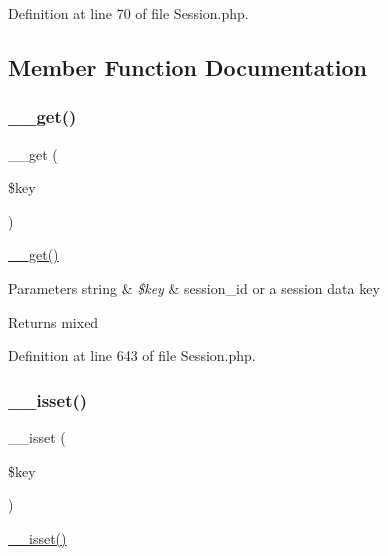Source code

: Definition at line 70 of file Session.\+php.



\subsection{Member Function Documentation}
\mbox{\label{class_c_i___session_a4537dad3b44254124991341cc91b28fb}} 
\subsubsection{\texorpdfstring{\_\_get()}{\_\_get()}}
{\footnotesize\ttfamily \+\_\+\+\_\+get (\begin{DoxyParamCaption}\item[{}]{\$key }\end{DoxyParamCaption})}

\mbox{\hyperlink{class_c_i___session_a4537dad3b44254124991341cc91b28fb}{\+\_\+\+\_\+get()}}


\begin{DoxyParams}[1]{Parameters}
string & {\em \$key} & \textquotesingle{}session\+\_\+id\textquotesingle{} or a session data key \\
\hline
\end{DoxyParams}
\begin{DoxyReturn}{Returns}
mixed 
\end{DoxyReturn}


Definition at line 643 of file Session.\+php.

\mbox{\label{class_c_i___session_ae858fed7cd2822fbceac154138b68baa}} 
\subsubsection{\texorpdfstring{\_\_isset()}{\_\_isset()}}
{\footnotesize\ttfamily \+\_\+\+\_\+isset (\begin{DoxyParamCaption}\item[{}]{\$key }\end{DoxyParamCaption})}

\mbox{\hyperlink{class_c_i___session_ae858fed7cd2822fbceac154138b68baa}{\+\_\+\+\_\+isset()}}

********

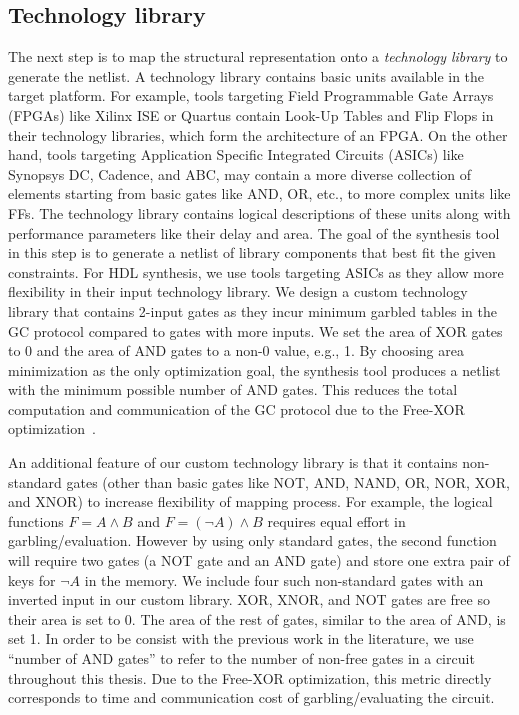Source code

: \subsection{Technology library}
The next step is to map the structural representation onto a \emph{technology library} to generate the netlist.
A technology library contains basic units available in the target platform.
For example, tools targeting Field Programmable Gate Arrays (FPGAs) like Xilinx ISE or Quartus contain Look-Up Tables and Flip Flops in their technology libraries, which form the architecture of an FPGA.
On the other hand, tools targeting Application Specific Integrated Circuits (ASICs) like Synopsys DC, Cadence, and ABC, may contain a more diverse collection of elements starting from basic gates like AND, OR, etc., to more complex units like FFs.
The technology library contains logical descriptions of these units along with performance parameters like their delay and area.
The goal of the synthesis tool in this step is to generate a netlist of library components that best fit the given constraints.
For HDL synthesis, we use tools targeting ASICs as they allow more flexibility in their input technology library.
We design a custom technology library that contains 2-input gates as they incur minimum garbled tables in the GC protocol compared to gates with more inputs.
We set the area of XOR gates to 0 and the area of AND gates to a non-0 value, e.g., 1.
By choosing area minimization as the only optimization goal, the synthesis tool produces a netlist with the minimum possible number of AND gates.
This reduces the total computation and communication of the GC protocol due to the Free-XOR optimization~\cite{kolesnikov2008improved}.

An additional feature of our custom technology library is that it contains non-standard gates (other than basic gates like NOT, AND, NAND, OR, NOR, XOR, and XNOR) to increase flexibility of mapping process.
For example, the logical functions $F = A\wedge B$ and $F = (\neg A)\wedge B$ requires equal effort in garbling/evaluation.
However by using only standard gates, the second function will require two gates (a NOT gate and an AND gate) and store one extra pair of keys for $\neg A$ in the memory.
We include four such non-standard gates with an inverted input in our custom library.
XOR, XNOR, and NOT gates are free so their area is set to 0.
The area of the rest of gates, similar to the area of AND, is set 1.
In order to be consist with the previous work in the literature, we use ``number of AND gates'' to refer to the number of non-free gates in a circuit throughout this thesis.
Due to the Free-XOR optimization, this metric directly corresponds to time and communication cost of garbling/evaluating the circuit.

********

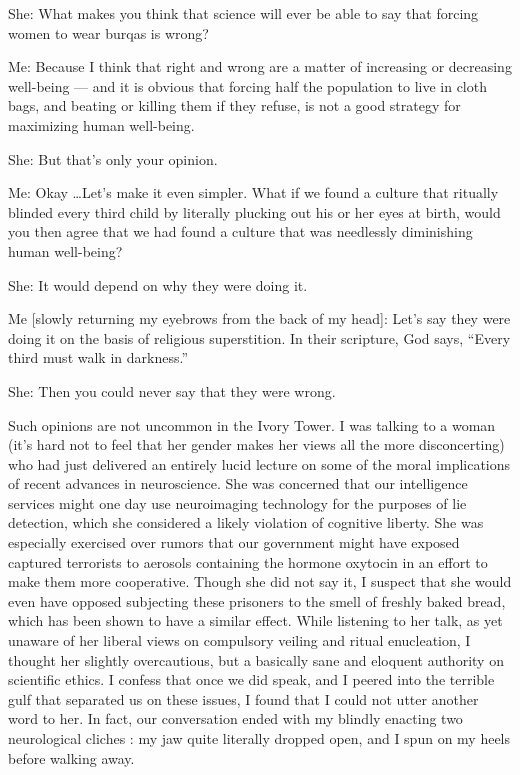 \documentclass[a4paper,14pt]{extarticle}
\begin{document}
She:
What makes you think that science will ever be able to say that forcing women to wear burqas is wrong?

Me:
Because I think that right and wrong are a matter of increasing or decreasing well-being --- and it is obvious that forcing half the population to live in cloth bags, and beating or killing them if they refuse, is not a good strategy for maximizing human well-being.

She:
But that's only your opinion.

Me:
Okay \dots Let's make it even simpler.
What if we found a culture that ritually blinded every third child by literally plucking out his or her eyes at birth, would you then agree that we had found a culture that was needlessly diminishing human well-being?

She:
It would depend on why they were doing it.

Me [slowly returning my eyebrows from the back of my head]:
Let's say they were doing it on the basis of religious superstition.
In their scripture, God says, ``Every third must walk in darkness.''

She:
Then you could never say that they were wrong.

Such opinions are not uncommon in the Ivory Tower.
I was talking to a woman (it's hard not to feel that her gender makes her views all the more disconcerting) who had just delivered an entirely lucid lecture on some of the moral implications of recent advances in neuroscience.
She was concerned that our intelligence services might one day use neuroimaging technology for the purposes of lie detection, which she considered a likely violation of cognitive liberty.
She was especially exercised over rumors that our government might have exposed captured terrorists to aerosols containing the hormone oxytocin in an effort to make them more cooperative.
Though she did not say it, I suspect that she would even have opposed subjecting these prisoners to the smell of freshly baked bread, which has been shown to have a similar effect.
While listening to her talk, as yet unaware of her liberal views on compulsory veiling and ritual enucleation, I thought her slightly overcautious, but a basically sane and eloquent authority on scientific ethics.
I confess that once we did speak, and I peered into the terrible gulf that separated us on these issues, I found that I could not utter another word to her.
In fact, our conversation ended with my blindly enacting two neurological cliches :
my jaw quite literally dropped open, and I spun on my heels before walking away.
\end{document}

********

[Assignment]
Could you return the lines in the entries above that contain "label"?

[Exercise solution]
\mbox{\label{class_c_i___session_a4537dad3b44254124991341cc91b28fb}} 
\mbox{\label{class_c_i___session_ae858fed7cd2822fbceac154138b68baa}} 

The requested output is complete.